You see HTTP/1.1 defines a header called Content-Length and as you'd expect it has exactly what we want, the content length; but there is something else in the shadows: Transfer-Encoding: chunked. unless you really want to learn about it, we'll stay away from it for now.
Solution
Here is a solution. You're not gonna know what some of these functions are at first, but if you stick with me, I'll explain. Alright... Take a deep breath.
Assuming conn is a socket connection to the desired HTTP server
...
rawheaders = recvheaders(conn,end=CRLF)
headers = dict_headers(io.StringIO(rawheaders))
l_content = headers['Content-Length']
#okay. we've got content length by magic
buffersize = 4096
while True:
if l_content <= 0: break
data = clientSocket.recv(buffersize)
message += data
l_content -= len(data)
...
As you can see, we enter the loop already knowing the Content-Length as l_content
While we iterate we keep track of the remaining content by subtracting the length of clientSocket.recv(buff) from l_content.
When we've read at least as much data as l_content, we are done
if l_content <= 0: break
Frustration
Note: For some these next bits I'm gonna give psuedo code because the code can be a bit dense
So now you're asking, what is rawheaders = recvheaders(conn), what is headers = dict_headers(io.StringIO(rawheaders)),
and HOW did we get headers['Content-Length']?!
For starters, recvheaders. The HTTP/1.1 spec doesn't define a message suffix, but it does define something useful: a suffix for the http headers! And that suffix is CRLF aka \r\n.That means we know when we've recieved the headers when we read CRLF. So we can write a function like
def recvheaders(sock):
rawheaders = ''
until we read crlf:
rawheaders = sock.recv()
return rawheaders
Next, parsing the headers.
def dict_header(ioheaders:io.StringIO):
"""
parses an http response into the status-line and headers
"""
#here I expect ioheaders to be io.StringIO
#the status line is always the first line
status = ioheaders.readline().strip()
headers = {}
for line in ioheaders:
item = line.strip()
if not item:
break
//headers look like this
//'Header-Name' : 'Value'
item = item.split(':', 1)
if len(item) == 2:
key, value = item
headers[key] = value
return status, headers
Here we read the status line then we continue to iterate over every remaining line
and build [key,value] pairs from Header: Value with
item = line.strip()
item = item.split(':', 1)
# We do split(':',1) to avoid cases like
# 'Header' : 'foo:bar' -> ['Header','foo','bar']
# when we want ---------> ['Header','foo:bar']
then we take that list and add it to the headers dict
#unpacking
#key = item[0], value = item[1]
key, value = item
header[key] = value
BAM, we've created a map of headers
From there headers['Content-Length'] falls right out.
So,
This structure will work as long as you can guarantee that you will always recieve Content-Length
If you've made it this far WOW, thanks for taking the time and I hope this helped you out!
TLDR; if you want to know the length of an http message with sockets, write an http parser

Related

Telnet send command and then read response

This shouldn't be that complicated, but it seems that both the Ruby and Python Telnet libs have awkward APIs. Can anyone show me how to write a command to a Telnet host and then read the response into a string for some processing?
In my case "SEND" with a newline retrieves some temperature data on a device.
With Python I tried:
tn.write(b"SEND" + b"\r")
str = tn.read_eager()
which returns nothing.
In Ruby I tried:
tn.puts("SEND")
which should return something as well, the only thing I've gotten to work is:
tn.cmd("SEND") { |c| print c }
which you can't do much with c.
Am I missing something here?
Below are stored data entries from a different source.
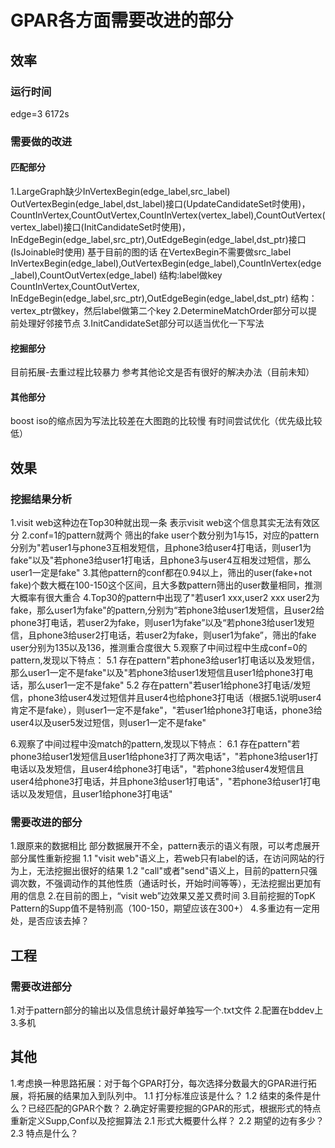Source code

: # GPAR各方面需要改进的部分

## 效率
### 运行时间
edge=3 6172s
### 需要做的改进
#### 匹配部分
1.LargeGraph缺少InVertexBegin(edge_label,src_label) OutVertexBegin(edge_label,dst_label)接口(UpdateCandidateSet时使用)，CountInVertex,CountOutVertex,CountInVertex(vertex_label),CountOutVertex(vertex_label)接口(InitCandidateSet时使用)，InEdgeBegin(edge_label,src_ptr),OutEdgeBegin(edge_label,dst_ptr)接口(IsJoinable时使用)
基于目前的图的话 在VertexBegin不需要做src_label
InVertexBegin(edge_label),OutVertexBegin(edge_label),CountInVertex(edge_label),CountOutVertex(edge_label)
结构:label做key
CountInVertex,CountOutVertex,
InEdgeBegin(edge_label,src_ptr),OutEdgeBegin(edge_label,dst_ptr)
结构：vertex_ptr做key，然后label做第二个key
2.DetermineMatchOrder部分可以提前处理好邻接节点
3.InitCandidateSet部分可以适当优化一下写法
#### 挖掘部分
目前拓展-去重过程比较暴力 参考其他论文是否有很好的解决办法（目前未知）
#### 其他部分
boost iso的缩点因为写法比较差在大图跑的比较慢 有时间尝试优化（优先级比较低）

## 效果
### 挖掘结果分析
1.visit web这种边在Top30种就出现一条 表示visit web这个信息其实无法有效区分
2.conf=1的pattern就两个 筛出的fake user个数分别为1与15，对应的pattern分别为"若user1与phone3互相发短信，且phone3给user4打电话，则user1为fake"以及"若phone3给user1打电话，且phone3与user4互相发过短信，那么user1一定是fake"
3.其他pattern的conf都在0.94以上，筛出的user(fake+not fake)个数大概在100-150这个区间，且大多数pattern筛出的user数量相同，推测大概率有很大重合
4.Top30的pattern中出现了"若user1 xxx,user2 xxx user2为fake，那么user1为fake"的pattern,分别为“若phone3给user1发短信，且user2给phone3打电话，若user2为fake，则user1为fake”以及“若phone3给user1发短信，且phone3给user2打电话，若user2为fake，则user1为fake”，筛出的fake user分别为135以及136，推测重合度很大
5.观察了中间过程中生成conf=0的pattern,发现以下特点：
5.1  存在pattern"若phone3给user1打电话以及发短信，那么user1一定不是fake"以及"若phone3给user1发短信且user1给phone3打电话，那么user1一定不是fake"
5.2  存在pattern"若user1给phone3打电话/发短信，phone3给user4发过短信并且user4也给phone3打电话（根据5.1说明user4肯定不是fake），则user1一定不是fake"，"若user1给phone3打电话，phone3给user4以及user5发过短信，则user1一定不是fake"

6.观察了中间过程中没match的pattern,发现以下特点：
6.1 存在pattern"若phone3给user1发短信且user1给phone3打了两次电话"，"若phone3给user1打电话以及发短信，且user4给phone3打电话"，"若phone3给user4发短信且user4给phone3打电话，并且phone3给user1打电话"，"若phone3给user1打电话以及发短信，且user1给phone3打电话"
### 需要改进的部分
1.跟原来的数据相比 部分数据展开不全，pattern表示的语义有限，可以考虑展开部分属性重新挖掘
1.1 "visit web"语义上，若web只有label的话，在访问网站的行为上，无法挖掘出很好的结果
1.2 "call"或者"send"语义上，目前的pattern只强调次数，不强调动作的其他性质（通话时长，开始时间等等），无法挖掘出更加有用的信息
2.在目前的图上，“visit web”边效果又差又费时间
3.目前挖掘的TopK Pattern的Supp值不是特别高（100-150，期望应该在300+）
4.多重边有一定用处，是否应该去掉？

## 工程
### 需要改进部分
1.对于pattern部分的输出以及信息统计最好单独写一个.txt文件
2.配置在bddev上
3.多机

## 其他
1.考虑换一种思路拓展：对于每个GPAR打分，每次选择分数最大的GPAR进行拓展，将拓展的结果加入到队列中。
1.1 打分标准应该是什么？
1.2 结束的条件是什么？已经匹配的GPAR个数？
2.确定好需要挖掘的GPAR的形式，根据形式的特点重新定义Supp,Conf以及挖掘算法
2.1 形式大概要什么样？
2.2 期望的边有多少？
2.3 特点是什么？
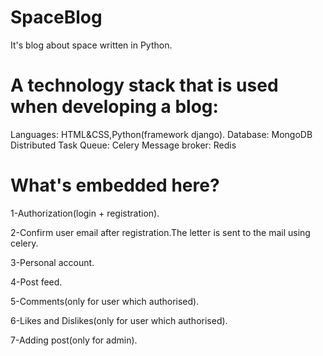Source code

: # SpaceBlog
It's blog about space written in Python.

# A technology stack that is used when developing a blog:
Languages: HTML&CSS,Python(framework django).
Database: MongoDB
Distributed Task Queue: Celery
Message broker: Redis

# What's embedded here?
1-Authorization(login + registration).

2-Confirm user email after registration.The letter is sent to the mail using celery.

3-Personal account.

4-Post feed.

5-Comments(only for user which authorised).

6-Likes and Dislikes(only for user which authorised).

7-Adding post(only for admin).
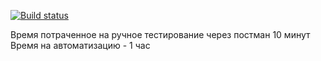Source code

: [![Build status](https://ci.appveyor.com/api/projects/status/55g0ir8i8265wh09?svg=true)](https://ci.appveyor.com/project/NataliaKuzmicheva/patterns-task2)

Время потраченное на ручное тестирование через постман 10 минут
Время на автоматизацию - 1 час
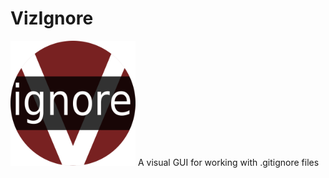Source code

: # VizIgnore
<img src="icon.png" width=200 height=200><img>
A visual GUI for working with .gitignore files
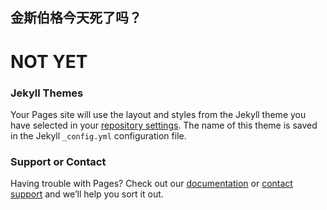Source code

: ## 金斯伯格今天死了吗？


# NOT YET



### Jekyll Themes

Your Pages site will use the layout and styles from the Jekyll theme you have selected in your [repository settings](https://github.com/gundamhinew/IsRBGDeadYet/settings). The name of this theme is saved in the Jekyll `_config.yml` configuration file.

### Support or Contact

Having trouble with Pages? Check out our [documentation](https://help.github.com/categories/github-pages-basics/) or [contact support](https://github.com/contact) and we’ll help you sort it out.
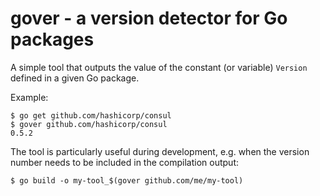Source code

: # gover - a version detector for Go packages

A simple tool that outputs the value of the constant (or variable) `Version`
defined in a given Go package.

Example:

    $ go get github.com/hashicorp/consul
    $ gover github.com/hashicorp/consul
    0.5.2

The tool is particularly useful during development, e.g. when the version number
needs to be included in the compilation output:

    $ go build -o my-tool_$(gover github.com/me/my-tool)
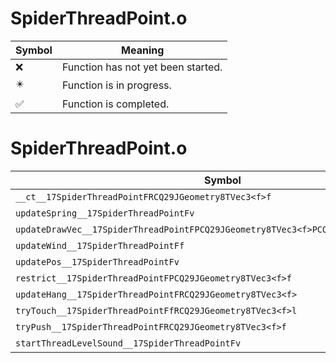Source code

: # SpiderThreadPoint.o
| Symbol | Meaning 
| ------------- | ------------- 
| :x: | Function has not yet been started. 
| :eight_pointed_black_star: | Function is in progress. 
| :white_check_mark: | Function is completed. 


# SpiderThreadPoint.o
| Symbol | Decompiled? |
| ------------- | ------------- |
| `__ct__17SpiderThreadPointFRCQ29JGeometry8TVec3<f>f` | :x: |
| `updateSpring__17SpiderThreadPointFv` | :x: |
| `updateDrawVec__17SpiderThreadPointFPCQ29JGeometry8TVec3<f>PCQ29JGeometry8TVec3<f>` | :x: |
| `updateWind__17SpiderThreadPointFf` | :x: |
| `updatePos__17SpiderThreadPointFv` | :x: |
| `restrict__17SpiderThreadPointFPCQ29JGeometry8TVec3<f>f` | :x: |
| `updateHang__17SpiderThreadPointFRCQ29JGeometry8TVec3<f>` | :x: |
| `tryTouch__17SpiderThreadPointFfRCQ29JGeometry8TVec3<f>l` | :x: |
| `tryPush__17SpiderThreadPointFRCQ29JGeometry8TVec3<f>f` | :x: |
| `startThreadLevelSound__17SpiderThreadPointFv` | :x: |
I was expecting something like the Socket library in Ruby with some code like:
s = TCPSocket.new 'localhost', 2000
while line = s.gets # Read lines from socket
puts line # and print them
end

I found out that if you don't supply a block to the cmd method, it will give you back the response (assuming the telnet is not asking you for anything else). You can send the commands all at once (but get all of the responses bundled together) or do multiple calls, but you would have to do nested block callbacks (I was not able to do it otherwise).
require 'net/telnet'
class Client
# Fetch weather forecast for NYC.
#
# #return [String]
def response
fetch_all_in_one_response
# fetch_multiple_responses
ensure
disconnect
end
private
# Do all the commands at once and return everything on one go.
#
# #return [String]
def fetch_all_in_one_response
client.cmd("\nNYC\nX\n")
end
# Do multiple calls to retrieve the final forecast.
#
# #return [String]
def fetch_multiple_responses
client.cmd("\r") do
client.cmd("NYC\r") do
client.cmd("X\r") do |forecast|
return forecast
end
end
end
end
# Connect to remote server.
#
# #return [Net::Telnet]
def client
#client ||= Net::Telnet.new(
'Host' => 'rainmaker.wunderground.com',
'Timeout' => false,
'Output_log' => File.open('output.log', 'w')
)
end
# Close connection to the remote server.
def disconnect
client.close
end
end
forecast = Client.new.response
puts forecast

Efficiently reading lines from compressed, chunked HTTP stream as they arrive

I've written a HTTP-Server that produces endless HTTP streams consisting of JSON-structured events. Similar to Twitter's streaming API. These events are separated by \n (according to Server-sent events with Content-Type:text/event-stream) and can vary in length.
The response is
chunked (HTTP 1.1 Transfer-Encoding:chunked) due to the endless stream
compressed (Content-Encoding: gzip) to save bandwidth.
I want to consume these lines in Python as soon as they arrive and as resource-efficient as possible, without reinventing the wheel.
As I'm currently using python-requests, do you know how to make it work?
If you think, python-requests cannot help here, I'm totally open for alternative frameworks/libraries.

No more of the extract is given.